The "Same Topic" gadget is also scrolling off the screen. Actually after clicking a few changes it seems that it comes delivered later to the screen, so suddenly the change metadata box resizes to make a bit more room for the "Same Topic" feature.
"Same Topic" thing is potentially great but feels like a bolt on right now (not so bad as the new diff screen though). (it's a plugin, right?)
good things:
"Conflicts With" is GREAT!!! Barely noticed it's there (scrolled off) but this is very much needed. This should be an invitation for a completely new collaboration scenarios.
patchlist/downloads removed from the main screen - good - I was looking for it for a moment (as others already complained) but after giving it a bit of thought I am happy they are hidden. Finally I can copy the URL easily with a simple X11 PRIMARY selection.
Generally it feels more compact, unlike Isarra I am not sure we need more padding.
Since it seems we have lost the contributors anyway after the Gerrit migration I think we should upgrade anyway - things seem to be a bit better this time.
Saper
On 2016-07-21 01:02, Marcin Cieslak wrote:
my userid and a part of the search box are extending past right margin off the screen, so I have to scroll to login (old version has this problem too).
This is made worse by the new Gerrit by including more items in the default "My" menu. Luckily, it's customizable now, so after you log in, you can go to Settings → Preferences and remove some of them.
Where do I find links to the parent commit and child commit(s)? All I can see currently is a link to the parent's diffusion commit(?!).
As someone who often commits a stack of 5+ dependent commits, these are very useful to my workflow (or anyone reviewing my code).

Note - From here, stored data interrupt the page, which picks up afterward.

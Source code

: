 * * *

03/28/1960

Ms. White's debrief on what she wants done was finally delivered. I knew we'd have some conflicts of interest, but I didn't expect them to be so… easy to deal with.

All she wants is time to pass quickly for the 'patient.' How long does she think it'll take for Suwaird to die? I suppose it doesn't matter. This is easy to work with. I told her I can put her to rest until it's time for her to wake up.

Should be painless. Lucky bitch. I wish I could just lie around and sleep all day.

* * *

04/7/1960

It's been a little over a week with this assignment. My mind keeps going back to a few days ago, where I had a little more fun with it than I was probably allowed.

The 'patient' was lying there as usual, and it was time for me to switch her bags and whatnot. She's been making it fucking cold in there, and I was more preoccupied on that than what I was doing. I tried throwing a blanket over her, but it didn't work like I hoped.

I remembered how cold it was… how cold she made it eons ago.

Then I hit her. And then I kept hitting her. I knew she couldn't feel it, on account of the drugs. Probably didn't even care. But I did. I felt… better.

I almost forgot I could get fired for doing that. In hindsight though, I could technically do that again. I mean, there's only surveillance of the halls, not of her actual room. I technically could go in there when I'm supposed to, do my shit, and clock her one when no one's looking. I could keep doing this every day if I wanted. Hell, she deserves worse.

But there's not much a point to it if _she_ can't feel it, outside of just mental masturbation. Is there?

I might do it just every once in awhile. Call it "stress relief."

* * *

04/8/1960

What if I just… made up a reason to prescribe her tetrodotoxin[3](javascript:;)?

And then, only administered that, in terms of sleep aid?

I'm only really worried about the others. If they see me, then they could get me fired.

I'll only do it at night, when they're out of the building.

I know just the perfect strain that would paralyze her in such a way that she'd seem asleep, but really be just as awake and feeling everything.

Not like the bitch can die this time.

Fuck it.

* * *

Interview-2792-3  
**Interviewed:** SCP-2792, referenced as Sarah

On 22 July 2016 at 19:18, Bartosz Dziewoński matma.rex@gmail.com wrote:
On 2016-07-21 01:02, Marcin Cieslak wrote:
my userid and a part of the search box are extending past right margin off the screen, so I have to scroll to login (old version has this problem too).

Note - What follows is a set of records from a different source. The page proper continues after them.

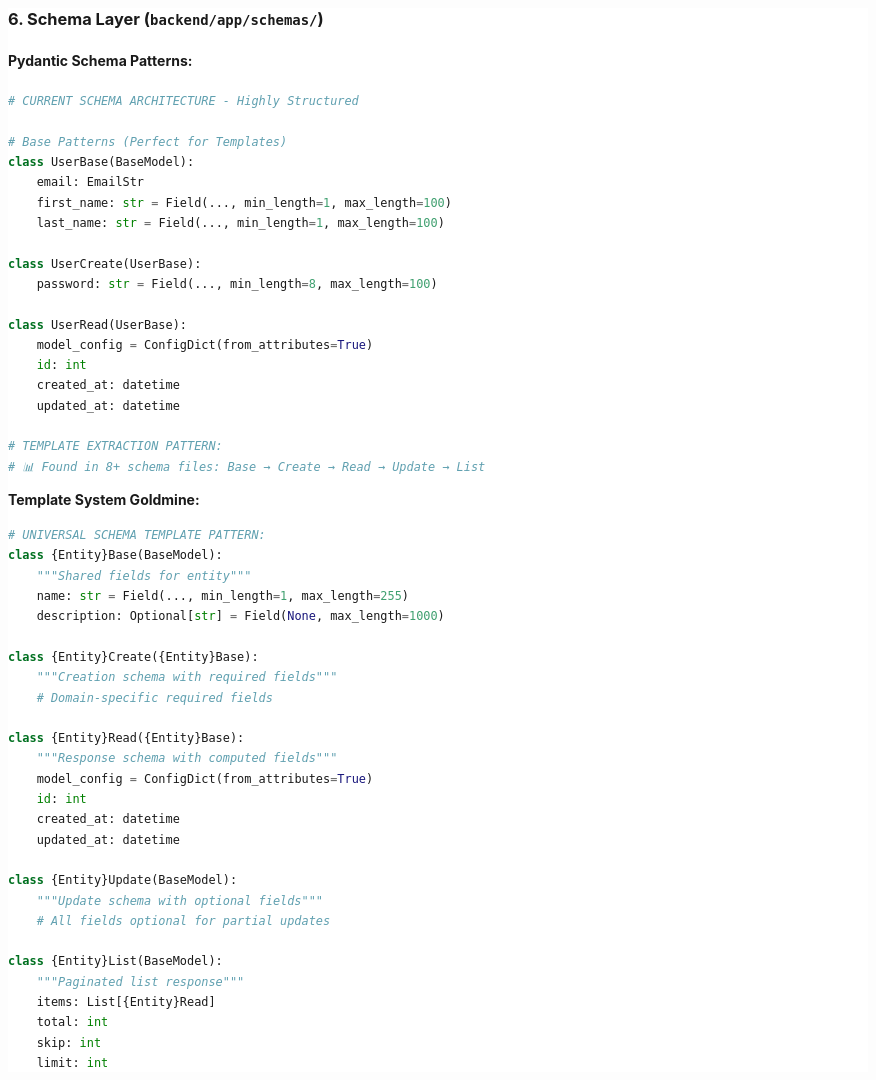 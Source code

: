 ### **6. Schema Layer** (`backend/app/schemas/`)

#### **Pydantic Schema Patterns:**
```python
# CURRENT SCHEMA ARCHITECTURE - Highly Structured

# Base Patterns (Perfect for Templates)
class UserBase(BaseModel):
    email: EmailStr
    first_name: str = Field(..., min_length=1, max_length=100)
    last_name: str = Field(..., min_length=1, max_length=100)

class UserCreate(UserBase):
    password: str = Field(..., min_length=8, max_length=100)

class UserRead(UserBase):
    model_config = ConfigDict(from_attributes=True)
    id: int
    created_at: datetime
    updated_at: datetime

# TEMPLATE EXTRACTION PATTERN:
# 📊 Found in 8+ schema files: Base → Create → Read → Update → List
```

**Template System Goldmine:**
```python
# UNIVERSAL SCHEMA TEMPLATE PATTERN:
class {Entity}Base(BaseModel):
    """Shared fields for entity"""
    name: str = Field(..., min_length=1, max_length=255)
    description: Optional[str] = Field(None, max_length=1000)

class {Entity}Create({Entity}Base):
    """Creation schema with required fields"""
    # Domain-specific required fields

class {Entity}Read({Entity}Base):
    """Response schema with computed fields"""
    model_config = ConfigDict(from_attributes=True)
    id: int
    created_at: datetime
    updated_at: datetime

class {Entity}Update(BaseModel):
    """Update schema with optional fields"""
    # All fields optional for partial updates

class {Entity}List(BaseModel):
    """Paginated list response"""
    items: List[{Entity}Read]
    total: int
    skip: int
    limit: int
```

This is made worse by the new Gerrit by including more items in the default "My" menu. Luckily, it's customizable now, so after you log in, you can go to Settings → Preferences and remove some of them.
-- Bartosz Dziewoński
Wikitech-l mailing list Wikitech-l@lists.wikimedia.org https://lists.wikimedia.org/mailman/listinfo/wikitech-l
On 2016-07-25 16:20, Ed Sanders wrote:
Where do I find links to the parent commit and child commit(s)? All I can see currently is a link to the parent's diffusion commit(?!).
As someone who often commits a stack of 5+ dependent commits, these are very useful to my workflow (or anyone reviewing my code).
They are under the dropdowns on the right, on the "Related Changes" tab. New Gerrit actually shows the whole stack there, rather than only direct children and parent.
Will it show multiple children (split trees?)
On 25 July 2016 at 15:23, Bartosz Dziewoński matma.rex@gmail.com wrote:
On 2016-07-25 16:20, Ed Sanders wrote:
Where do I find links to the parent commit and child commit(s)? All I can see currently is a link to the parent's diffusion commit(?!).
As someone who often commits a stack of 5+ dependent commits, these are very useful to my workflow (or anyone reviewing my code).
They are under the dropdowns on the right, on the "Related Changes" tab. New Gerrit actually shows the whole stack there, rather than only direct children and parent.